I want to filter out all values of var3 < 5 while keeping at least one occurrence of each value of var1.
> foo <- data.frame(var1= c(1, 1, 2, 3, 3, 4, 4, 5), var2=c(9, 5, 13, 9, 12, 11, 13, 9), var3=c(6, 8, 3, 6, 4, 7, 2, 9))
> foo
var1 var2 var3
1 1 9 6
2 1 5 8
3 2 13 3
4 3 9 6
5 3 12 4
6 4 11 7
7 4 13 2
8 5 9 9
subset(foo, (foo$var3>=5)) would remove row 3, 5 and 7 and I would have lost var1==2.

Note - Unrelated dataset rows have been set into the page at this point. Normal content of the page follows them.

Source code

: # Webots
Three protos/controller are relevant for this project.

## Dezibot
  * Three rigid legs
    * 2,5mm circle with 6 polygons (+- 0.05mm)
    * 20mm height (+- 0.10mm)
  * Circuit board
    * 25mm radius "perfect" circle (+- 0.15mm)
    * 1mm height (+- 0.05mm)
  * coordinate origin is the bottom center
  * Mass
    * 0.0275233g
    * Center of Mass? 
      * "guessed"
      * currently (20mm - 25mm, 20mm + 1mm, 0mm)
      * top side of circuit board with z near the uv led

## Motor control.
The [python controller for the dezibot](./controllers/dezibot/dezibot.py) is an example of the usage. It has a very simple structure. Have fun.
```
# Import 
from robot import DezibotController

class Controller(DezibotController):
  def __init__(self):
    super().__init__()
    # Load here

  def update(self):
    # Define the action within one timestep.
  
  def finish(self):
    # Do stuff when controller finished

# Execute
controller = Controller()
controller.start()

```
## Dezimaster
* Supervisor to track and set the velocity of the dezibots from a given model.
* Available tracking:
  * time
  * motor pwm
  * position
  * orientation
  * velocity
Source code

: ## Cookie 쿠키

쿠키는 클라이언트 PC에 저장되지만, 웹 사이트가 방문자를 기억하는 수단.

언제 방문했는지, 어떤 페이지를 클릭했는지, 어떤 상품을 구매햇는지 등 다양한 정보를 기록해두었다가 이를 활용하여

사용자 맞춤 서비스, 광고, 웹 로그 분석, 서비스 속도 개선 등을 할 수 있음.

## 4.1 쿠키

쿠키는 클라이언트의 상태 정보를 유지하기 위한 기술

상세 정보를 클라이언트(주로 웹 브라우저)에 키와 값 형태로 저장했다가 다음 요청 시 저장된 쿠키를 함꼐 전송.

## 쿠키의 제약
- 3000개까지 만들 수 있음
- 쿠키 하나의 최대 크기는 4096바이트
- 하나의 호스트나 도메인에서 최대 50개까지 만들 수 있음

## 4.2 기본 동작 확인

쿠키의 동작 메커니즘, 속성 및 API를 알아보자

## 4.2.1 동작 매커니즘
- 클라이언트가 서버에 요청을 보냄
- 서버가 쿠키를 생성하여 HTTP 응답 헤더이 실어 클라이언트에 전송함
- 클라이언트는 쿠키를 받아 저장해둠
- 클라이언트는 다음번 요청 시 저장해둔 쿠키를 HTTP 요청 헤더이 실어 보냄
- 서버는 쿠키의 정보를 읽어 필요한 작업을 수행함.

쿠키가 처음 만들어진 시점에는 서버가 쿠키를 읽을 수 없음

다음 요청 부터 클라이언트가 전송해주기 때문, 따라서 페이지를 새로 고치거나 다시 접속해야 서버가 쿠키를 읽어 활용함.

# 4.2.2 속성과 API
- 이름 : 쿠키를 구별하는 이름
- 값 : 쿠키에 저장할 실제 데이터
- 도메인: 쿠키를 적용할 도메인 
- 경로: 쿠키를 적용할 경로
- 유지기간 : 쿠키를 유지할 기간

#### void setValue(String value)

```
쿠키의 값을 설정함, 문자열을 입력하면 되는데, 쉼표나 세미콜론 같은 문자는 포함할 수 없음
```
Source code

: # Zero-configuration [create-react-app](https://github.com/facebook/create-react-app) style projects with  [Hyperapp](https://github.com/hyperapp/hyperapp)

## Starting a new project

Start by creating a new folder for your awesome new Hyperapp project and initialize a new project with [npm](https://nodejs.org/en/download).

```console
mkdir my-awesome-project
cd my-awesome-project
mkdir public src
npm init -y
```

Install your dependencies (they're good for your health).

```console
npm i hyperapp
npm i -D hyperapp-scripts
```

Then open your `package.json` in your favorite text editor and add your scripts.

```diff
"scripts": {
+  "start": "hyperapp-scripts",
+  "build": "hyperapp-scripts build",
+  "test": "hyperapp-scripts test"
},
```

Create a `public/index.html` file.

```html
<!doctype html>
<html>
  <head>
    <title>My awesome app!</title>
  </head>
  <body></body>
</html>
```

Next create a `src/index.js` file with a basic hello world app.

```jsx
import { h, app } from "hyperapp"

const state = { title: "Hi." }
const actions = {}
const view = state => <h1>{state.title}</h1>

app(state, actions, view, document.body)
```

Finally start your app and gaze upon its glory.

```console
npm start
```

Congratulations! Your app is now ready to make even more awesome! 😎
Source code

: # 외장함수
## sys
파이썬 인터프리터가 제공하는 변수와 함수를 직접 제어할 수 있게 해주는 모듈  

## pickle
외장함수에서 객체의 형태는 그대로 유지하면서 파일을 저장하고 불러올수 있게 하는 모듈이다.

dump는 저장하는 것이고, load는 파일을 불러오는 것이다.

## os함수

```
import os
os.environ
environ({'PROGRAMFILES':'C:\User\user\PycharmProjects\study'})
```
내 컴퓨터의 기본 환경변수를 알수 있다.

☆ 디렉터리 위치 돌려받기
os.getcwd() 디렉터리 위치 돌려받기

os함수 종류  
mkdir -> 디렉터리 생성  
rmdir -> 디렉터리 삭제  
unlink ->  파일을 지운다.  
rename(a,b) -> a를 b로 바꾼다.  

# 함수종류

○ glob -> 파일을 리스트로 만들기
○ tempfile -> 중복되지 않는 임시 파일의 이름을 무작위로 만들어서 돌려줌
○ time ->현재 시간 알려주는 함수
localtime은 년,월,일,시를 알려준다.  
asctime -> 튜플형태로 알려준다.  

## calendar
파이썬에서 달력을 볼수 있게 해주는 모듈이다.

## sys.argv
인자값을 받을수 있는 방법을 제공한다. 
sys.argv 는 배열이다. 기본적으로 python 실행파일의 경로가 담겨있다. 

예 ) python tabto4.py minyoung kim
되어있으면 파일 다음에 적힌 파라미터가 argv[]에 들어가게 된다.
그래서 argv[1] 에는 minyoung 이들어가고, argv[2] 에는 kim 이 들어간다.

I want to remove the row if there is another value of var1 that fulfills the condition foo$var3 = 5. See row 5.
I want to keep the row, assiging NA to var2 and var3 if all occurrences of a value var1 do not fulfill the condition foo$var3 = 5.
This is the result I expect:
var1 var2 var3
1 1 9 6
2 1 5 8
3 2 NA NA
4 3 9 6
6 4 11 7
8 5 9 9
This is the closest I got:
> foo$var3[ foo$var3 < 5 ] = NA
> foo$var2[ is.na(foo$var3) ] = NA
> foo
var1 var2 var3
1 1 9 6
2 1 5 8
3 2 NA NA
4 3 9 6
5 3 NA NA
6 4 11 7
7 4 NA NA
8 5 9 9
So I guess I just need to know how to conditionally remove the row.